[tip:x86/cpu] x86, amd: Avoid cache aliasing penalties on AMD family 15h

From: tip-bot for Borislav Petkov
Date: Fri Aug 05 2011 - 18:58:46 EST


Commit-ID: dfb09f9b7ab03fd367740e541a5caf830ed56726
Gitweb: http://git.kernel.org/tip/dfb09f9b7ab03fd367740e541a5caf830ed56726
Author: Borislav Petkov <borislav.petkov@xxxxxxx>
AuthorDate: Fri, 5 Aug 2011 15:15:08 +0200
Committer: H. Peter Anvin <hpa@xxxxxxxxxxxxxxx>
CommitDate: Fri, 5 Aug 2011 12:26:44 -0700

x86, amd: Avoid cache aliasing penalties on AMD family 15h

This patch provides performance tuning for the "Bulldozer" CPU. With its
shared instruction cache there is a chance of generating an excessive
number of cache cross-invalidates when running specific workloads on the
cores of a compute module.

This excessive amount of cross-invalidations can be observed if cache
lines backed by shared physical memory alias in bits [14:12] of their
virtual addresses, as those bits are used for the index generation.

This patch addresses the issue by clearing all the bits in the [14:12]
slice of the file mapping's virtual address at generation time, thus
forcing those bits the same for all mappings of a single shared library
across processes and, in doing so, avoids instruction cache aliases.

It also adds the command line option "align_va_addr=(32|64|on|off)" with
which virtual address alignment can be enabled for 32-bit or 64-bit x86
individually, or both, or be completely disabled.

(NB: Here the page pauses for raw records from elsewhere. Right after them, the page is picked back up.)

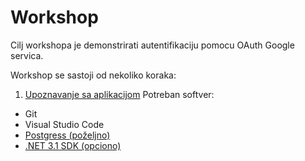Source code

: # Workshop

Cilj workshopa je demonstrirati autentifikaciju pomocu OAuth Google servica.

Workshop se sastoji od nekoliko koraka:

1. [Upoznavanje sa aplikacijom](./Aplikacija.md)
Potreban softver:

- Git
- Visual Studio Code
- [Postgress (poželjno)](https://docs.docker.com/get-docker/)
- [.NET 3.1 SDK (opciono)](https://dotnet.microsoft.com/download/dotnet/5.0)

This change leaves virtual region address allocation on other families
and/or vendors unaffected.

Signed-off-by: Borislav Petkov <borislav.petkov@xxxxxxx>
Link: http://lkml.kernel.org/r/1312550110-24160-2-git-send-email-bp@xxxxxxxxx
Signed-off-by: H. Peter Anvin <hpa@xxxxxxxxxxxxxxx>
---
Documentation/kernel-parameters.txt | 13 ++++++
arch/x86/include/asm/elf.h | 31 +++++++++++++
arch/x86/kernel/cpu/amd.c | 13 ++++++
arch/x86/kernel/sys_x86_64.c | 81 +++++++++++++++++++++++++++++++++-
arch/x86/mm/mmap.c | 15 ------
arch/x86/vdso/vma.c | 9 ++++
6 files changed, 144 insertions(+), 18 deletions(-)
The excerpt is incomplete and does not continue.